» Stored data
--------------------------------------------------

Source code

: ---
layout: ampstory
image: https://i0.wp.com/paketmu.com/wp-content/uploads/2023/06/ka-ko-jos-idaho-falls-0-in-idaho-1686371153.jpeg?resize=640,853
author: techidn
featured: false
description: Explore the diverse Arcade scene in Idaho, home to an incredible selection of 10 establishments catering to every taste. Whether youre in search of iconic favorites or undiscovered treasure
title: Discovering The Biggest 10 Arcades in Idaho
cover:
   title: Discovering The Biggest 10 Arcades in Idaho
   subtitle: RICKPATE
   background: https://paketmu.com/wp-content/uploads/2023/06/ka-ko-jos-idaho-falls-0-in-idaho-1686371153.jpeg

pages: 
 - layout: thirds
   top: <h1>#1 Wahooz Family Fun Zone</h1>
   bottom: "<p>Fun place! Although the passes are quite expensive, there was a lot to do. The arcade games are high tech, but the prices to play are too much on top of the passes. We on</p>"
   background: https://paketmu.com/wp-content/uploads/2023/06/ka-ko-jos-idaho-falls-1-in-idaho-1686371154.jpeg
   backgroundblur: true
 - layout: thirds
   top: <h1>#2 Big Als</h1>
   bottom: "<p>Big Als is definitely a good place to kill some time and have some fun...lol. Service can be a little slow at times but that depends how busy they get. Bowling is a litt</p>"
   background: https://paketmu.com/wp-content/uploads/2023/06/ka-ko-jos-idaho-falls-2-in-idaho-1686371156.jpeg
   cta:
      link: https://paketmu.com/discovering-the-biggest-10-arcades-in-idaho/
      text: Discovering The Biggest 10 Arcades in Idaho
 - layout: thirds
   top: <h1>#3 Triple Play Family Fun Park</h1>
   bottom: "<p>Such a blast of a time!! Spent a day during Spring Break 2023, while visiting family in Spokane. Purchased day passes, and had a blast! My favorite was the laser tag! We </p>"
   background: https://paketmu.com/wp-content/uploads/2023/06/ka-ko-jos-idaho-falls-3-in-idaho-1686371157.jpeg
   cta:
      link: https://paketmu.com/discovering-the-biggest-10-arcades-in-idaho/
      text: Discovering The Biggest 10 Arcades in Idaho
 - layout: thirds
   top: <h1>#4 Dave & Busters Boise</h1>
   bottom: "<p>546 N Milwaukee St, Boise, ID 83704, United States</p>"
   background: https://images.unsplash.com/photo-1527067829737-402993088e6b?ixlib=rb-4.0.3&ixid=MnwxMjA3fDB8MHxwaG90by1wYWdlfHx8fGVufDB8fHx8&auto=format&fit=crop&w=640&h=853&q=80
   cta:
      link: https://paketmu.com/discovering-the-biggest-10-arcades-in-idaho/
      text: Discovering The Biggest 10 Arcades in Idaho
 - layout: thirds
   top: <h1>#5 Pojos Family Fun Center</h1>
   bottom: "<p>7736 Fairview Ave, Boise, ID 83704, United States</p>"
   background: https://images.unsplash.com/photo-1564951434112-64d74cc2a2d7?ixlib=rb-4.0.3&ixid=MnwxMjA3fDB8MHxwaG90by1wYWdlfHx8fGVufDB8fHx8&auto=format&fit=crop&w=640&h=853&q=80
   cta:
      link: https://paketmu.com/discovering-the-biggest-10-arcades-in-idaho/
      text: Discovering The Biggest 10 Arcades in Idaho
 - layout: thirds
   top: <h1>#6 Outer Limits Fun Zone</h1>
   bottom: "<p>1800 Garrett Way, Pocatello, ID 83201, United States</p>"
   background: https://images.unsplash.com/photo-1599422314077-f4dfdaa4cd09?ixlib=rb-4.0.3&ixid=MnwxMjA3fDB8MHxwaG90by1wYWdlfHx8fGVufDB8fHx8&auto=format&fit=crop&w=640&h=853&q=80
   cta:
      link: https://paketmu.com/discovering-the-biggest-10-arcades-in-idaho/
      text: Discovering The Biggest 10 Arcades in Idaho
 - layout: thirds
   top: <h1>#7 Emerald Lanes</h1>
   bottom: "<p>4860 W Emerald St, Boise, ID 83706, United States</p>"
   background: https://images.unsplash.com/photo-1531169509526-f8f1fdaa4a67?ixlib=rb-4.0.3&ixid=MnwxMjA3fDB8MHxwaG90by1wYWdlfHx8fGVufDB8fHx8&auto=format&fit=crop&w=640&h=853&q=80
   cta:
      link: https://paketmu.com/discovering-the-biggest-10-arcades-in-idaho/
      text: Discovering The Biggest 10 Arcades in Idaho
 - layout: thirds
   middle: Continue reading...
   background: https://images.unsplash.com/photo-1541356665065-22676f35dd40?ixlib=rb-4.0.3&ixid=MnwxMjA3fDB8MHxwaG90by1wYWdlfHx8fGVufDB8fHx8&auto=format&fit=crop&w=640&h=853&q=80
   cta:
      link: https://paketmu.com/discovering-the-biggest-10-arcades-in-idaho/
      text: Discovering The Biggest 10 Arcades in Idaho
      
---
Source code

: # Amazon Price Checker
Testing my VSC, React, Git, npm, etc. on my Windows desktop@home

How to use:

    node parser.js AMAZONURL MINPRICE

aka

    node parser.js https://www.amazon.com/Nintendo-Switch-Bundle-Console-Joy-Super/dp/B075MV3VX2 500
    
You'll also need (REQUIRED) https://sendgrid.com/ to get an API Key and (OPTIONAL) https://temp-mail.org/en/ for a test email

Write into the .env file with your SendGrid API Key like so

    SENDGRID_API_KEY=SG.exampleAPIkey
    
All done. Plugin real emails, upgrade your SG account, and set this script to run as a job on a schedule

--------------------------------------------------

» Required work
Wherever "passes" appears in a line of the entries, copy that line.

» Task result
   bottom: "<p>Fun place! Although the passes are quite expensive, there was a lot to do. The arcade games are high tech, but the prices to play are too much on top of the passes. We on</p>"
   bottom: "<p>Such a blast of a time!! Spent a day during Spring Break 2023, while visiting family in Spokane. Purchased day passes, and had a blast! My favorite was the laser tag! We </p>"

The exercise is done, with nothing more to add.